Il s'agit donc de dire l'expérience mystique ou, pour donner une orientation kierkegaardienne (déjà implicitement présente par la citation de celui qui fut le maître du Danois, Hamann), de sonder la validité du discours de l'homme qui prétend avoir eu une expérience mystique. Bien sûr, l'accusation de folie (ou de passagère ivresse) plane au-dessus de sa tête.
Une façon de figurer (et figurer, c'est déjà dire n'est-ce pas) cette impossibilité de proférer l'ineffable, pas la meilleure peut-être, était, comme je l'ai fait, d'accentuer le hiatus entre fiction et essai qui te gêne tant puisque tu écris : «Maudit soit… n’est pas un essai à proprement parler; il préfère l’évocation poétique, l’image du trou noir, à une description clinique, universitaire, de mécanismes que pourtant il entend éclairer, et se coupe naturellement d’un commentaire théorique digne de ce nom. Et, ainsi que j’ai tenté de l’expliquer dans mon compte-rendu [sic], Maudit soit… ne fonctionne pas non plus en tant que fiction.»

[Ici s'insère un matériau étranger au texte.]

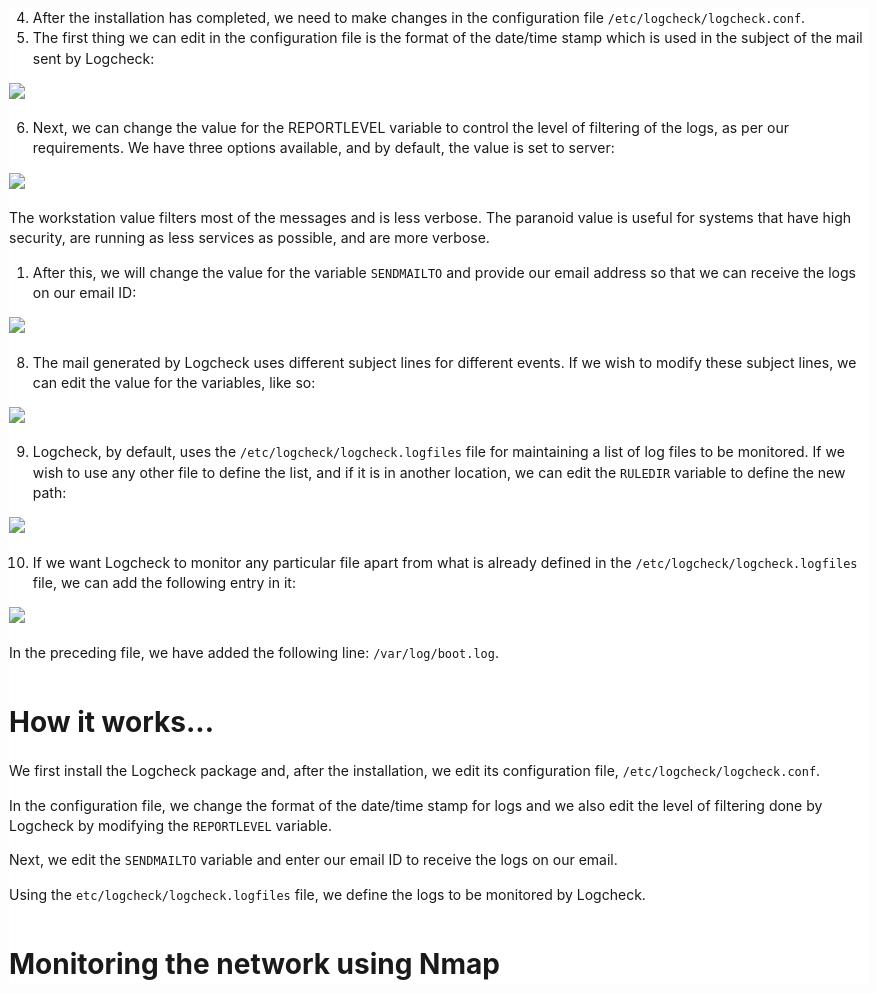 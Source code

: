 4.  After the installation has completed, we need to make changes in the configuration file `/etc/logcheck/logcheck.conf`.
5.  The first thing we can edit in the configuration file is the format of the date/time stamp which is used in the subject of the mail sent by Logcheck:

![](img/8cf16d52-1583-42dd-8cf4-b6e2c2487e57.png)

6.  Next, we can change the value for the REPORTLEVEL variable to control the level of filtering of the logs, as per our requirements. We have three options available, and by default, the value is set to server:

![](img/888b18db-c351-43da-b582-5fb4462cc716.png)

The workstation value filters most of the messages and is less verbose. The paranoid value is useful for systems that have high security, are running as less services as possible, and are more verbose.

1.  After this, we will change the value for the variable `SENDMAILTO` and provide our email address so that we can receive the logs on our email ID:

![](img/d6a38165-6927-46ee-8053-6c4150a5f4bc.png)

8.  The mail generated by Logcheck uses different subject lines for different events. If we wish to modify these subject lines, we can edit the value for the variables, like so:

![](img/0db3f411-8d98-4b75-bfef-7c0447b03396.png)

9.  Logcheck, by default, uses the `/etc/logcheck/logcheck.logfiles` file for maintaining a list of log files to be monitored. If we wish to use any other file to define the list, and if it is in another location, we can edit the `RULEDIR` variable to define the new path:

![](img/8b3f6034-c05d-4a9a-bd8e-46554ef0aeb0.png)

10.  If we want Logcheck to monitor any particular file apart from what is already defined in the `/etc/logcheck/logcheck.logfiles` file, we can add the following entry in it:

![](img/2e5d4184-f14b-4538-89b0-ce58b1d1ffa5.png)

In the preceding file, we have added the following line: `/var/log/boot.log`.

# How it works...

We first install the Logcheck package and, after the installation, we edit its configuration file, `/etc/logcheck/logcheck.conf`.

In the configuration file, we change the format of the date/time stamp for logs and we also edit the level of filtering done by Logcheck by modifying the `REPORTLEVEL` variable.

Next, we edit the `SENDMAILTO` variable and enter our email ID to receive the logs on our email.

Using the `etc/logcheck/logcheck.logfiles` file, we define the logs to be monitored by Logcheck.

# Monitoring the network using Nmap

Diable, autant écrire que mon petit livre n'existe pas puisqu'il ne fonctionne ni comme histoire ni comme description clinique d'un phénomène scientifique ! D'où vient cette gêne ? Bien évidemment : du seul regard esthétique que tu as porté sur mon texte. Bien évidemment encore, celui-ci est primordial, essentiel, séminal oserais-je dire : m'incommodent au plus haut point les lectures des pucelles et des curés en habit de ville qui croient voir la Sainte Trinité dans la fiente d'un pigeon ressemblant vaguement à une colombe mais, tout autant, m'insupportent celles qui, du jugement esthétique, font un dogme. Tes critique m'avaient pourtant toujours paru tenter de s'aventurer sur les terres s'étendant au-delà des plantations de patates douces de l'esthétique... À moins que tant de tes textes, les meilleurs puisqu'ils dépassaient tes propres limites herméneutiques, ne soient restés qu'esthétique encore, à peine voilée : jeu de l'esprit.

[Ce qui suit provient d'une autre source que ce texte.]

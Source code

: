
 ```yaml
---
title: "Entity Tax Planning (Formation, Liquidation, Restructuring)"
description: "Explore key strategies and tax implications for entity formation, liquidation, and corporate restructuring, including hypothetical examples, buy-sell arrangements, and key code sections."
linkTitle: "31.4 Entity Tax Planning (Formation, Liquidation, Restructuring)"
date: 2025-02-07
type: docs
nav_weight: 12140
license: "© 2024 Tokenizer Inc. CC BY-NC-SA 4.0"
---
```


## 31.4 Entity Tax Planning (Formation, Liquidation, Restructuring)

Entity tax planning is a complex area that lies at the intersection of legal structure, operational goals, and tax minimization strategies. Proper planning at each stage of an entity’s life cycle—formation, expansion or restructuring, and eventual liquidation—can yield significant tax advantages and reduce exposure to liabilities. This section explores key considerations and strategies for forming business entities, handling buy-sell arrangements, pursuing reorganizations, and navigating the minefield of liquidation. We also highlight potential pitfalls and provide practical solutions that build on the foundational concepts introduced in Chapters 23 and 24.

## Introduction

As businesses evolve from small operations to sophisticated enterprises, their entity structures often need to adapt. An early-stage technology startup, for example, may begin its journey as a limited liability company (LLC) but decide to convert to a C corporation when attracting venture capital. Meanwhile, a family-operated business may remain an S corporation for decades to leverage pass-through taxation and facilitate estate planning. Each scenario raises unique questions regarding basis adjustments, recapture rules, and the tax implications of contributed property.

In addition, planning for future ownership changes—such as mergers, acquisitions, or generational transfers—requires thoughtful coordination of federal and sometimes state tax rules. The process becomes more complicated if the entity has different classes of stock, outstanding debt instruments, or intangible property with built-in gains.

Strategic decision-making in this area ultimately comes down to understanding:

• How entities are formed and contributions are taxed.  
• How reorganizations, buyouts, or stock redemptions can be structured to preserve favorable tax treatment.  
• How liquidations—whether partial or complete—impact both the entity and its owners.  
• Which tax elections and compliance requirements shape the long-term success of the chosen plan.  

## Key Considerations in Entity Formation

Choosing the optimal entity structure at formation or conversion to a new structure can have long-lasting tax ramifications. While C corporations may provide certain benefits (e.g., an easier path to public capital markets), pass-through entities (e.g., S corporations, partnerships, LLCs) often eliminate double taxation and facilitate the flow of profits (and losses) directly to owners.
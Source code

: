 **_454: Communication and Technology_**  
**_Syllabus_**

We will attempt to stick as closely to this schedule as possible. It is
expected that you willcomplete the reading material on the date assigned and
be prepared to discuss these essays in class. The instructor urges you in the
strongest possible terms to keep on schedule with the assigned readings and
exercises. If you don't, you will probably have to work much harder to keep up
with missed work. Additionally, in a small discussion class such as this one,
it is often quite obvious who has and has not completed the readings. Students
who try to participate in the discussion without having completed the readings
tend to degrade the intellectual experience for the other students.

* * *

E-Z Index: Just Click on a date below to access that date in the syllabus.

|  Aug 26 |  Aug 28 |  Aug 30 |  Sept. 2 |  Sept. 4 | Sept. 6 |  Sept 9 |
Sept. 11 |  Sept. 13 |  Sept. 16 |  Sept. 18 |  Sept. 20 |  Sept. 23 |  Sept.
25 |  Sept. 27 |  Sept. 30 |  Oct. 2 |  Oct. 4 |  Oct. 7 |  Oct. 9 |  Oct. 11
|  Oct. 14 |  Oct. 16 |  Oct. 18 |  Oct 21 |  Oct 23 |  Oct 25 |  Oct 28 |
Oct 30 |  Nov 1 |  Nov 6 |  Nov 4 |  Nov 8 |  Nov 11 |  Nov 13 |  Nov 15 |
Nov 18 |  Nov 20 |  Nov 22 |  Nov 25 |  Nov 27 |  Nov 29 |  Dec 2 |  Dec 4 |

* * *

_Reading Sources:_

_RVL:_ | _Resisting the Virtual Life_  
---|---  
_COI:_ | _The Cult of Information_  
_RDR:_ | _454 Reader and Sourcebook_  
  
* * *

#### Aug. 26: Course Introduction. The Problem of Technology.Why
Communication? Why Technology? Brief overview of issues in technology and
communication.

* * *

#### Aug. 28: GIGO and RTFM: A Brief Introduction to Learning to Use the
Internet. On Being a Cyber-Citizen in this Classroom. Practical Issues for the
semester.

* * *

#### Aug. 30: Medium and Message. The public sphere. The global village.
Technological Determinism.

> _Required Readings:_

Et puis, que je sache, à lire tes notes, vraiment impressionnantes (même si les menace, comme toujours, le danger d'une surinterprétation), sur un excellent roman que je n'avais fait que signaler, L'Enchâssement de Ian Watson, je me dis que tes analyses pour le coup théoriques n'ont pas franchement besoin, pour s'étendre, d'un support autre que purement fictionnel. Le compte rendu de mon livre, que je ne prétends ni grand ni petit mais simplement honnête et, quoi que tu penses de mon travail sur Stalker, qui consiste en bien autre chose qu'une note de blog développée, aurait effectivement gagné à être ce que tu as reconnu qu'il n'était pas : une critique véritable.

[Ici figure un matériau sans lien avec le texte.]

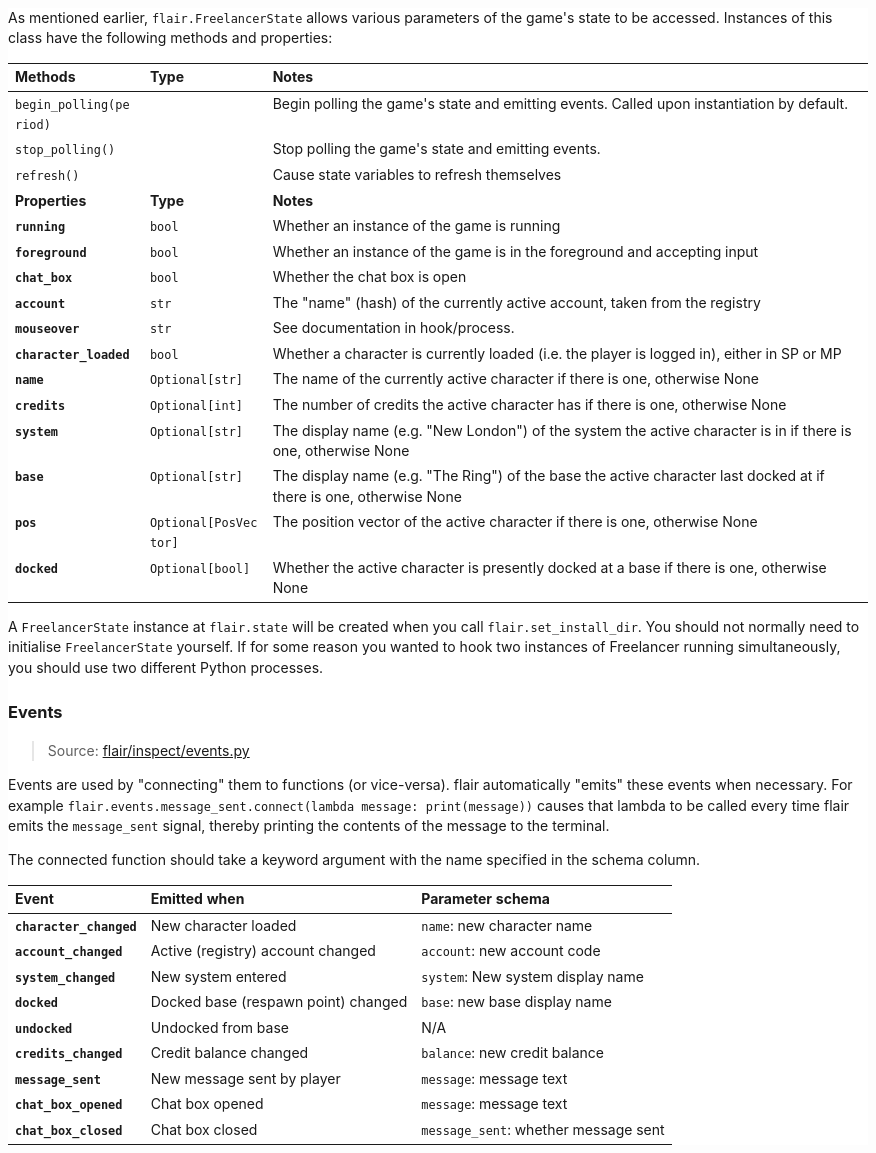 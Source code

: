 As mentioned earlier, `flair.FreelancerState` allows various parameters of the game's state to be accessed. Instances of this class have the following methods and properties:

|Methods             |Type             |Notes                                                                                    |
|:-------------------|:----------------|:----------------------------------------------------------------------------------------|
|`begin_polling(period)`|              |Begin polling the game's state and emitting events. Called upon instantiation by default.|
|`stop_polling()`    |                 |Stop polling the game's state and emitting events.                                       |
|`refresh()`         |                 |Cause state variables to refresh themselves                                              |
|**Properties**      |**Type**         |**Notes**                                                                                |
|**`running`**       |`bool`           |Whether an instance of the game is running                                               |
|**`foreground`**    |`bool`           |Whether an instance of the game is in the foreground and accepting input                 |
|**`chat_box`**      |`bool`           |Whether the chat box is open                                                             |
|**`account`**       |`str`            |The "name" (hash) of the currently active account, taken from the registry               |
|**`mouseover`**     |`str`            |See documentation in hook/process.                                                       |
|**`character_loaded`**|`bool`         |Whether a character is currently loaded (i.e. the player is logged in), either in SP or MP|
|**`name`**          |`Optional[str]`  |The name of the currently active character if there is one, otherwise None               |
|**`credits`**       |`Optional[int]`  |The number of credits the active character has if there is one, otherwise None           |
|**`system`**        |`Optional[str]`  |The display name (e.g. "New London") of the system the active character is in if there is one, otherwise None|
|**`base`**          |`Optional[str]`  |The display name (e.g. "The Ring") of the base the active character last docked at if there is one, otherwise None|
|**`pos`**           |`Optional[PosVector]`|The position vector of the active character if there is one, otherwise None          |
|**`docked`**        |`Optional[bool]` |Whether the active character is presently docked at a base if there is one, otherwise None|

A `FreelancerState` instance at `flair.state` will be created when you call `flair.set_install_dir`. You should not normally need to initialise `FreelancerState` yourself. If for some reason you wanted to hook two instances of Freelancer running simultaneously, you should use two different Python processes.


### Events
> Source: [flair/inspect/events.py](flair/inspect/events.py)

Events are used by "connecting" them to functions (or vice-versa). flair automatically "emits" these events when necessary. For example `flair.events.message_sent.connect(lambda message: print(message))` causes that lambda to be called every time flair emits the `message_sent` signal, thereby printing the contents of the message to the terminal.

The connected function should take a keyword argument with the name specified in the schema column.
 
|Event                       |Emitted when                       | Parameter schema                                              |
|:---------------------------|:----------------------------------|:--------------------------------------------------------------|
|**`character_changed`**     |New character loaded               |`name`: new character name                                     |
|**`account_changed`**       |Active (registry) account changed  |`account`: new account code                                    |
|**`system_changed`**        |New system entered                 |`system`: New system display name                              |
|**`docked`**                |Docked base (respawn point) changed|`base`: new base display name                                  |
|**`undocked`**              |Undocked from base                 |N/A                                                            |
|**`credits_changed`**       |Credit balance changed             |`balance`: new credit balance                                  |
|**`message_sent`**          |New message sent by player         |`message`: message text                                        |
|**`chat_box_opened`**       |Chat box opened                    |`message`: message text                                        |
|**`chat_box_closed`**       |Chat box closed                    |`message_sent`: whether message sent                           |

Cher Olivier, un dernier mot, que je te conjure de ne pas considérer comme une petite leçon de fin de partie chevrotante : la justesse de ton jugement esthétique ne sera que peu de chose, un commentaire plus ou moins habile donc, sans une profondeur qui, la creusant, la remplit de toutes parts et lui donne chair et âme. Non pas tant la nécessité d'une lecture religieuse que le pari que, sans cette dernière, un texte, quelles que soient ses qualités, a un poids à peu près équivalent à celui d'un moucheron fût-il génétiquement modifié.

Note :
(1) Carlo Ossola, L’Avenir de nos origines. Le copiste et le prophète (Jérôme Millon, coll. Nomina, 2003), p. 19.